O conhecimento do que
o homem tem realizado no combate diuturno que desde as cavernas vem pelejando
para melhorar-se e melhorar o meio em que vive, tal o objetivo essencial da
história. Como poderemos atingi-lo se concentrarmos toda a atenção em meia
dúzia de figuras, esquecendo o esforço permanente dos humildes, a silenciosa colaboração
dos anônimos, as ideias e os sentimentos das multidões?
Não é frívola a
curiosidade que nos leva a inquirir onde moravam os nossos maiores, a maneira
por que se alimentavam e vestiam, o de que tiravam os meios de subsistência, a
concepção que tinham do destino humano. Tudo isso facilita o entendimento do
que fizeram ou deixaram de fazer. Só depois de frequentá-los na intimidade e
situá-los no cenário em que se moveram, estaremos habilitados a
compreender-lhes as atitudes.
Vazada nestes moldes,
a história perderá talvez um pouco de seu aparato. Mas ganhará de certo em
clareza e verdade.
Para essa obra de
verdade e clareza tem sido eminente a contribuição do Sr. Washington Luís.
Depois de ter divulgado, quando prefeito do município, as atas e papéis da
edilidade paulistana, pondo ao alcance de todos nós os materiais para a
reconstrução da vida administrativa da cidade colonial, materiais aproveitados
imediatamente em trabalhos judiciosos pelo Sr. Afonso de Taunay, promoveu
depois, na presidência do Estado, a reprodução dos inventários antigos,
salvando-os assim do esquecimento injusto e da destruição inevitável a que
estavam condenados.
Só os linhagistas,
gente de paciência e tenacidade insignes, se atreviam a exumá-los do limbo dos
cartórios, afrontando a poeira e a fauna dos arquivos. Parecia mesmo que para
outra cousa não serviam os autos centenários, senão para a formação das árvores
genealógicas do nosso patriciado.
Redondo engano. A
documentação reunida nos vinte e sete volumes editados encerra subsídios
inestimáveis para a determinação da época, do roteiro e da composição de muitas
“entradas”; e por isso acudiram logo a forrageá-la, com perspicácia e
diligência, vários estudiosos.
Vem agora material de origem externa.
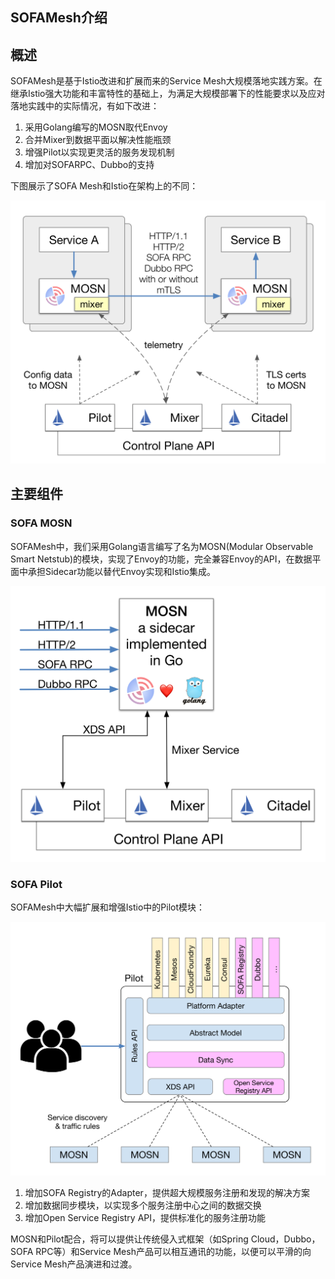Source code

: ## SOFAMesh介绍

## 概述

SOFAMesh是基于Istio改进和扩展而来的Service Mesh大规模落地实践方案。在继承Istio强大功能和丰富特性的基础上，为满足大规模部署下的性能要求以及应对落地实践中的实际情况，有如下改进：

1. 采用Golang编写的MOSN取代Envoy
2. 合并Mixer到数据平面以解决性能瓶颈
3. 增强Pilot以实现更灵活的服务发现机制
4. 增加对SOFARPC、Dubbo的支持

下图展示了SOFA Mesh和Istio在架构上的不同：

![](resources/sofa-mesh-arch.png)

## 主要组件

### SOFA MOSN

SOFAMesh中，我们采用Golang语言编写了名为MOSN(Modular Observable Smart Netstub)的模块，实现了Envoy的功能，完全兼容Envoy的API，在数据平面中承担Sidecar功能以替代Envoy实现和Istio集成。

![](resources/mosn-sofa-mesh-golang-sidecar.png)

### SOFA Pilot

SOFAMesh中大幅扩展和增强Istio中的Pilot模块：

![](resources/sofa-mesh-pilot.png)

1. 增加SOFA Registry的Adapter，提供超大规模服务注册和发现的解决方案
2. 增加数据同步模块，以实现多个服务注册中心之间的数据交换
3. 增加Open Service Registry API，提供标准化的服务注册功能

MOSN和Pilot配合，将可以提供让传统侵入式框架（如Spring Cloud，Dubbo，SOFA RPC等）和Service Mesh产品可以相互通讯的功能，以便可以平滑的向Service Mesh产品演进和过渡。

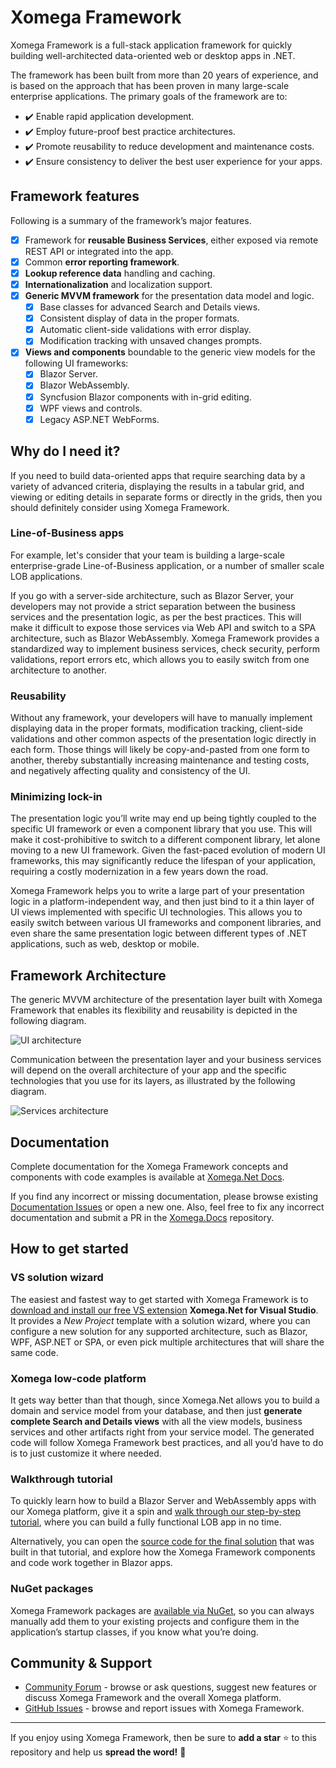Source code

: # Xomega Framework

Xomega Framework is a full-stack application framework for quickly building well-architected data-oriented web or desktop apps in .NET.

The framework has been built from more than 20 years of experience, and is based on the approach that has been proven in many large-scale enterprise applications. The primary goals of the framework are to:

- ✔️ Enable rapid application development.
- ✔️ Employ future-proof best practice architectures.
- ✔️ Promote reusability to reduce development and maintenance costs.
- ✔️ Ensure consistency to deliver the best user experience for your apps.

## Framework features

Following is a summary of the framework’s major features.
- [x] Framework for **reusable Business Services**, either exposed via remote REST API or integrated into the app.
- [x] Common **error reporting framework**.
- [x] **Lookup reference data** handling and caching.
- [x] **Internationalization** and localization support.
- [x] **Generic MVVM framework** for the presentation data model and logic.
  - [x] Base classes for advanced Search and Details views.
  - [x] Consistent display of data in the proper formats.
  - [x] Automatic client-side validations with error display.
  - [x] Modification tracking with unsaved changes prompts.
- [x] **Views and components** boundable to the generic view models for the following UI frameworks:
  - [x] Blazor Server.
  - [x] Blazor WebAssembly.
  - [x] Syncfusion Blazor components with in-grid editing.
  - [x] WPF views and controls.
  - [x] Legacy ASP.NET WebForms.

## Why do I need it?

If you need to build data-oriented apps that require searching data by a variety of advanced criteria, displaying the results in a tabular grid, and viewing or editing details in separate forms or directly in the grids, then you should definitely consider using Xomega Framework.

### Line-of-Business apps

For example, let's consider that your team is building a large-scale enterprise-grade Line-of-Business application, or a number of smaller scale LOB applications.

If you go with a server-side architecture, such as Blazor Server, your developers may not provide a strict separation between the business services and the presentation logic, as per the best practices. This will make it difficult to expose those services via Web API and switch to a SPA architecture, such as Blazor WebAssembly. Xomega Framework provides a standardized way to implement business services, check security, perform validations, report errors etc, which allows you to easily switch from one architecture to another.

### Reusability

Without any framework, your developers will have to manually implement displaying data in the proper formats, modification tracking, client-side validations and other common aspects of the presentation logic directly in each form. Those things will likely be copy-and-pasted from one form to another, thereby substantially increasing maintenance and testing costs, and negatively affecting quality and consistency of the UI.

### Minimizing lock-in

The presentation logic you’ll write may end up being tightly coupled to the specific UI framework or even a component library that you use. This will make it cost-prohibitive to switch to a different component library, let alone moving to a new UI framework. Given the fast-paced evolution of modern UI frameworks, this may significantly reduce the lifespan of your application, requiring a costly modernization in a few years down the road.

Xomega Framework helps you to write a large part of your presentation logic in a platform-independent way, and then just bind to it a thin layer of UI views implemented with specific UI technologies. This allows you to easily switch between various UI frameworks and component libraries, and even share the same presentation logic between different types of .NET applications, such as web, desktop or mobile.

## Framework Architecture

The generic MVVM architecture of the presentation layer built with Xomega Framework that enables its flexibility and reusability is depicted in the following diagram.

![UI architecture](../../../Xomega.Docs/blob/master/docs/framework/common-ui/img/ui_arch.png)

Communication between the presentation layer and your business services will depend on the overall architecture of your app and the specific technologies that you use for its layers, as illustrated by the following diagram.

![Services architecture](../../../Xomega.Docs/blob/master/docs/framework/services/img/services.png?raw=true)

## Documentation

Complete documentation for the Xomega Framework concepts and components with code examples is available at [Xomega.Net Docs](https://xomega.net/docs/framework/overview).

If you find any incorrect or missing documentation, please browse existing [Documentation Issues](../../../Xomega.Docs/issues) or open a new one. Also, feel free to fix any incorrect documentation and submit a PR in the [Xomega.Docs](../../../Xomega.Docs) repository.

## How to get started

### VS solution wizard

The easiest and fastest way to get started with Xomega Framework is to [download and install our free VS extension](https://xomega.net/System/Download.aspx) **Xomega.Net for Visual Studio**. It provides a *New Project* template with a solution wizard, where you can configure a new solution for any supported architecture, such as Blazor, WPF, ASP.NET or SPA, or even pick multiple architectures that will share the same code.

### Xomega low-code platform

It gets way better than that though, since Xomega.Net allows you to build a domain and service model from your database, and then just **generate complete Search and Details views** with all the view models, business services and other artifacts right from your service model. The generated code will follow Xomega Framework best practices, and all you’d have to do is to just customize it where needed.

### Walkthrough tutorial

To quickly learn how to build a Blazor Server and WebAssembly apps with our Xomega platform, give it a spin and [walk through our step-by-step tutorial](https://xomega.net/docs/tutorial/get-started), where you can build a fully functional LOB app in no time.

Alternatively, you can open the [source code for the final solution](../../../Xomega.Tutorial) that was built in that tutorial, and explore how the Xomega Framework components and code work together in Blazor apps.

### NuGet packages

Xomega Framework packages are [available via NuGet](http://www.nuget.org/packages?q=xomega.framework), so you can always manually add them to your existing projects and configure them in the application’s startup classes, if you know what you’re doing.

## Community & Support
- [Community Forum](../../../Xomega.Net4VS/discussions) - browse or ask questions, suggest new features or discuss Xomega Framework and the overall Xomega platform.
- [GitHub Issues](../../issues) - browse and report issues with Xomega Framework.
---
If you enjoy using Xomega Framework, then be sure to **add a star** ⭐ to this repository and help us **spread the word!** 📢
Constitui também generoso manancial de notícias
relativas à organização da família, vida íntima, economia e cultura dos
povoadores e seus descendentes imediatos; e é o que pretendemos demonstrar.
Tudo isso, porque os
inventários coloniais em nada se assemelham aos da atualidade.
Estes serão de
préstimo diminuto para os investigadores futuros. Faz-se pela rama a descrição
dos bens. Há muita cousa que não figura no monte, porque a inclusão repugna à
sensibilidade contemporânea. São poucos os testamentos. Neles não se descobre
uma nesga sequer do coração do testador. Limitam-se à distribuição dos haveres.
Têm a aridez e a frieza de um balanço. O estilo obedece ao figurino horrível
dos formulários.
Como são diferentes os
inventários antigos!
Em quase todos se
encontram disposições de última vontade. Nas letras com que se despedem do
mundo os testadores não se preocupam apenas com o destino dos bens temporais.
Descarregam a consciência, dizem-no com verdade; e sinceramente, lealmente,
ingenuamente, desnudam a alma.
Não é só. Debaixo de
juramento aos Santos Evangelhos, posta a mão direita sobre um livro deles, e,
na falta, sobre um missal ou sobre a cruz da vara, insígnia da judicatura, o
cabeça de casal se compromete a declarar tudo quanto ficou por morte e
falecimento do defunto: “bens e fazenda... assim móvel como de raiz, dinheiro,
ouro, prata, peças escravas, encomendas e seus procedidos, açúcares e outros
quaisquer bens que por qualquer via ou maneira a este inventário pertençam,
dívidas que ao defunto se devam ou pelo conseguinte ele a outrem for devedor,
conhecimentos, papéis, sentenças ou qualquer cousa que haja de fazer monte”.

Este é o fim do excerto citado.